**What is required:**
Read through the lines below and copy the ones holding the string "criar".

Top of Data in this exercise

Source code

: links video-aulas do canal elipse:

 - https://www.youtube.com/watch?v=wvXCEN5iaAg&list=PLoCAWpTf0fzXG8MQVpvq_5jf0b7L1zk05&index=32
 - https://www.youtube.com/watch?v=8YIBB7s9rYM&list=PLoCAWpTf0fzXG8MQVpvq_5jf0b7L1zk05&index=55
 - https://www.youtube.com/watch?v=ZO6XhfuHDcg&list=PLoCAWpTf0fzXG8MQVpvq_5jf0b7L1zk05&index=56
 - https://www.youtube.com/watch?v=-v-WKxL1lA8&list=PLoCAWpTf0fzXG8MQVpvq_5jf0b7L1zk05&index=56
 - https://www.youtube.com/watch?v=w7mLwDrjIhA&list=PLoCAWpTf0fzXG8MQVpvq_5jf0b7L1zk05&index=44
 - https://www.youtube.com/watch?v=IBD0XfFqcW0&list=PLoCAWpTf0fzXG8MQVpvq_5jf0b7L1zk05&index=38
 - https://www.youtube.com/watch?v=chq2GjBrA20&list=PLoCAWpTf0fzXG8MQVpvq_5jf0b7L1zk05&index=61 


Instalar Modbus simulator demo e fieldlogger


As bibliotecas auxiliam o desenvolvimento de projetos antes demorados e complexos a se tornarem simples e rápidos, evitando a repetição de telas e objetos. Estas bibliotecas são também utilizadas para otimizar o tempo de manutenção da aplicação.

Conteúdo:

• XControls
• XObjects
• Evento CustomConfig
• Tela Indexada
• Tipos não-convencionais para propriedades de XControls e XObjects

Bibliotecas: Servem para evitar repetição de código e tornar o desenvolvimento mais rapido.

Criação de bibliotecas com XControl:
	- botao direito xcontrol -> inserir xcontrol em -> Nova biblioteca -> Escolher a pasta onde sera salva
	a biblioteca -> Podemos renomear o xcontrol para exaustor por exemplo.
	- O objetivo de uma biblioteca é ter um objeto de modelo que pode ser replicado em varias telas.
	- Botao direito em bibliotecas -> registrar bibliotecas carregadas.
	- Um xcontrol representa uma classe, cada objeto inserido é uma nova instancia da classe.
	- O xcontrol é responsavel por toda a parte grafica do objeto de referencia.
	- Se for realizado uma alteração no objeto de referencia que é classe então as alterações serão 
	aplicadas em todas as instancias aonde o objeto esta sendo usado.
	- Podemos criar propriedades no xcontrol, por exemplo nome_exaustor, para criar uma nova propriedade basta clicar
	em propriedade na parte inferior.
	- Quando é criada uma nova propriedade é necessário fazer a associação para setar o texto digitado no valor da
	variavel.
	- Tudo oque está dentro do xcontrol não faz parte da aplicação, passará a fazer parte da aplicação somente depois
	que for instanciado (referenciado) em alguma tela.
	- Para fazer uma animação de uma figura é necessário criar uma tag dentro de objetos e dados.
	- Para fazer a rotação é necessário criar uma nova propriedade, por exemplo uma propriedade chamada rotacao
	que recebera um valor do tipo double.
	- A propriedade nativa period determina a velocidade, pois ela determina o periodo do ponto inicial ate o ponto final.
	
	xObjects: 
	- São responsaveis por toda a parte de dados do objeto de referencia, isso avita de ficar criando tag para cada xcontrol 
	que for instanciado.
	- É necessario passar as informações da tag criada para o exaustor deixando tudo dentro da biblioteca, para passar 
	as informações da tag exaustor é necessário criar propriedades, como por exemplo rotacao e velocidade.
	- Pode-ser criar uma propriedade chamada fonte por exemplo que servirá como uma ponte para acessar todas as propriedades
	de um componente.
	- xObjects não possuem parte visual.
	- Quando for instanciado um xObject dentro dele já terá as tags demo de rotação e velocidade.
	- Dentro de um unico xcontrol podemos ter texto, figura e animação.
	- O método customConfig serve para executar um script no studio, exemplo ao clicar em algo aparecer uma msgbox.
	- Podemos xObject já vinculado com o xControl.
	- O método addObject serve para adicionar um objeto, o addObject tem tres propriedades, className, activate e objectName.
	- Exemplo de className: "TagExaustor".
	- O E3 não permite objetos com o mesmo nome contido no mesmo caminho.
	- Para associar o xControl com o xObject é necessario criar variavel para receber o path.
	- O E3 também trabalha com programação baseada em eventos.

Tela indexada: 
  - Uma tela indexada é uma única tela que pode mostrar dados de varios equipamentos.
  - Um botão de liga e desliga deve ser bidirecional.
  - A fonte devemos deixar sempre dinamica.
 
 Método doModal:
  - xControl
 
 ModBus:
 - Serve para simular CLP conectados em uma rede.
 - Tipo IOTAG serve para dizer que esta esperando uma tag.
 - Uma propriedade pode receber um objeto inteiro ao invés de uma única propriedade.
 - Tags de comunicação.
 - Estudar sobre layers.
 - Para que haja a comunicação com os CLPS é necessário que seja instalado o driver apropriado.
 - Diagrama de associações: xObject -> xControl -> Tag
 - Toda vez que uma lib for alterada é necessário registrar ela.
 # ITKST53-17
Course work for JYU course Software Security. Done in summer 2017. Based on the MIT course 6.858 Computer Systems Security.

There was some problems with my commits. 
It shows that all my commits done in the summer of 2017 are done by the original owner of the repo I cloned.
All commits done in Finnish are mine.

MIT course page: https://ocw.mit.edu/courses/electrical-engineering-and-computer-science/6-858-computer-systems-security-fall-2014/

Bottom of Data in this exercise

**Result for this task:**
	- Podemos criar propriedades no xcontrol, por exemplo nome_exaustor, para criar uma nova propriedade basta clicar
	- Para fazer uma animação de uma figura é necessário criar uma tag dentro de objetos e dados.
	- Para fazer a rotação é necessário criar uma nova propriedade, por exemplo uma propriedade chamada rotacao
	as informações da tag exaustor é necessário criar propriedades, como por exemplo rotacao e velocidade.
	- Pode-ser criar uma propriedade chamada fonte por exemplo que servirá como uma ponte para acessar todas as propriedades
	- Para associar o xControl com o xObject é necessario criar variavel para receber o path.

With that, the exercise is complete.